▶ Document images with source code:
------------------------------------------------------------
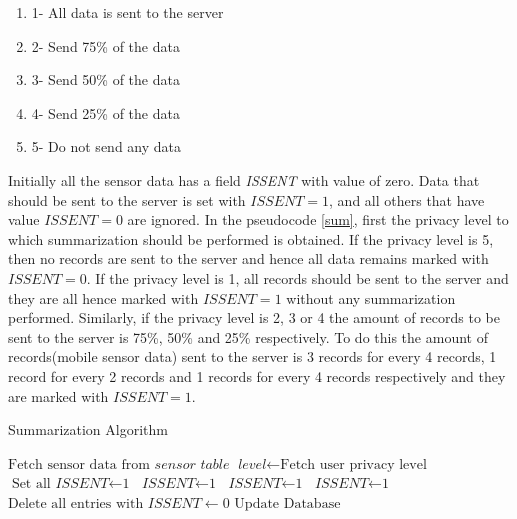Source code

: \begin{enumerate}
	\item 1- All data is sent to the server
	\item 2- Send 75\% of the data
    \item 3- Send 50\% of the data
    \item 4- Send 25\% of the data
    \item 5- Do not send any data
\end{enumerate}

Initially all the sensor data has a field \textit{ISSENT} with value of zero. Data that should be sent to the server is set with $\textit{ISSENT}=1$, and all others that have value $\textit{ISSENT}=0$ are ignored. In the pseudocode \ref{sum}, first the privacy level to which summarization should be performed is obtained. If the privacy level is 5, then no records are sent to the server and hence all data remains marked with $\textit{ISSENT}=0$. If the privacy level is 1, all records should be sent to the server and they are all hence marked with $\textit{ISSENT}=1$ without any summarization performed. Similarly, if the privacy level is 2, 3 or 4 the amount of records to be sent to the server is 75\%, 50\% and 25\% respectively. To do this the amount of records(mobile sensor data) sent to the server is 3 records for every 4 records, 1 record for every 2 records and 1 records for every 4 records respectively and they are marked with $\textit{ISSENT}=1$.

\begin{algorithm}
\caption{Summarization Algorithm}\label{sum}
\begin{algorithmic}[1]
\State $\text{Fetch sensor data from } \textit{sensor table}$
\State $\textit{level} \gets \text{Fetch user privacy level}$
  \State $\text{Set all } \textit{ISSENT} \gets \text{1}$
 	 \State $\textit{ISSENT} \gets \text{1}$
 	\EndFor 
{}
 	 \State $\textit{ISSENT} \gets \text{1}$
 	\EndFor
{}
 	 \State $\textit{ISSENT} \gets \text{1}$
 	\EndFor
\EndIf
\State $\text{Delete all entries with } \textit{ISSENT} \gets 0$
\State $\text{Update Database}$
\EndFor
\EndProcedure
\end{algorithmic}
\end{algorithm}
------------------------------------------------------------
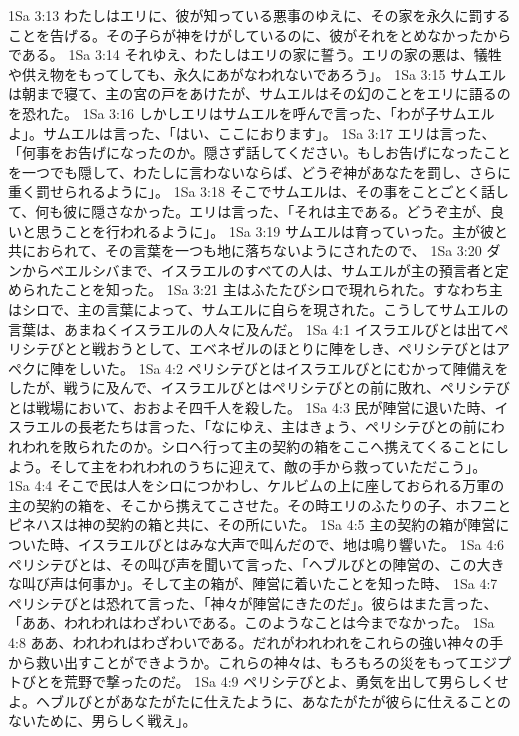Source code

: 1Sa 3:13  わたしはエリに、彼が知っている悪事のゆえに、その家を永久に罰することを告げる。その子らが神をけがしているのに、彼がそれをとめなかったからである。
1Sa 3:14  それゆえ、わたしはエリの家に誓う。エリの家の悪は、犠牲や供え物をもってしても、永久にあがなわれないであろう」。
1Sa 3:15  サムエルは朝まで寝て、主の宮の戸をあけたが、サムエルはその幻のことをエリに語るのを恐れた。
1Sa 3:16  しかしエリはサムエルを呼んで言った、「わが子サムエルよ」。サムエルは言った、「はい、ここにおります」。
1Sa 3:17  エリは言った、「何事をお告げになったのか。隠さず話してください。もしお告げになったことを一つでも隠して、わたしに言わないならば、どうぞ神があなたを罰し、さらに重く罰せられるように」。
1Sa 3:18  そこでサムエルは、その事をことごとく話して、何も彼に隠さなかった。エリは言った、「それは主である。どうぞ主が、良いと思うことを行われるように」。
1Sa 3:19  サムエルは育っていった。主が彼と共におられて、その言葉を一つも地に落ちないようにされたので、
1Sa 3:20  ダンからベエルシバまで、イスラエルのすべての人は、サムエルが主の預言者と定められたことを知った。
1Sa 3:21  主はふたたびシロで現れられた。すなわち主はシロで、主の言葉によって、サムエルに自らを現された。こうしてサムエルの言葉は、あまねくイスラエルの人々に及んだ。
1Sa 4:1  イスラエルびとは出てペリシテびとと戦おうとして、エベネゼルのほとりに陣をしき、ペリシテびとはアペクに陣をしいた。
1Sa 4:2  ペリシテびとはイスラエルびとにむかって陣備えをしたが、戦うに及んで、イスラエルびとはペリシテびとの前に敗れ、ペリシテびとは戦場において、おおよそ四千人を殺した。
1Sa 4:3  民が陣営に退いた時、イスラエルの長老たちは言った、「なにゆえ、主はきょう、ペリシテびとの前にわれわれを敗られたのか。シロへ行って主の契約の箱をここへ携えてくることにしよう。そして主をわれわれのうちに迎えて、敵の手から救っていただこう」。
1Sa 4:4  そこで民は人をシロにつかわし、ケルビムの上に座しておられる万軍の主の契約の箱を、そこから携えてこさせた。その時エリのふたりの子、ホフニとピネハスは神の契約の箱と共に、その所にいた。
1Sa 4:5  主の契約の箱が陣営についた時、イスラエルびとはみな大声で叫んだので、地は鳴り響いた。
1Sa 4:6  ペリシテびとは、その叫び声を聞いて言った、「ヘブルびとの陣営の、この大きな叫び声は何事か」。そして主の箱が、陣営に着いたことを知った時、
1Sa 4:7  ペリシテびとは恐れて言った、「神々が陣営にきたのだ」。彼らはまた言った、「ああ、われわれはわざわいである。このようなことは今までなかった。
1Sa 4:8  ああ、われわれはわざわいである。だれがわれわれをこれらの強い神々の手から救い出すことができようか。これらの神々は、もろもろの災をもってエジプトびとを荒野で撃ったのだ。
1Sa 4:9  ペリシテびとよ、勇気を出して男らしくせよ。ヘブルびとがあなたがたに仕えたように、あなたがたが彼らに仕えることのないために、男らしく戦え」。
------------------------------------------------------------
▶ WHAT TO WORK ON:
From the entries, report each line that includes the word "privacy".

▶ PROBLEM SOLUTION:
Initially all the sensor data has a field \textit{ISSENT} with value of zero. Data that should be sent to the server is set with $\textit{ISSENT}=1$, and all others that have value $\textit{ISSENT}=0$ are ignored. In the pseudocode \ref{sum}, first the privacy level to which summarization should be performed is obtained. If the privacy level is 5, then no records are sent to the server and hence all data remains marked with $\textit{ISSENT}=0$. If the privacy level is 1, all records should be sent to the server and they are all hence marked with $\textit{ISSENT}=1$ without any summarization performed. Similarly, if the privacy level is 2, 3 or 4 the amount of records to be sent to the server is 75\%, 50\% and 25\% respectively. To do this the amount of records(mobile sensor data) sent to the server is 3 records for every 4 records, 1 record for every 2 records and 1 records for every 4 records respectively and they are marked with $\textit{ISSENT}=1$.
\State $\textit{level} \gets \text{Fetch user privacy level}$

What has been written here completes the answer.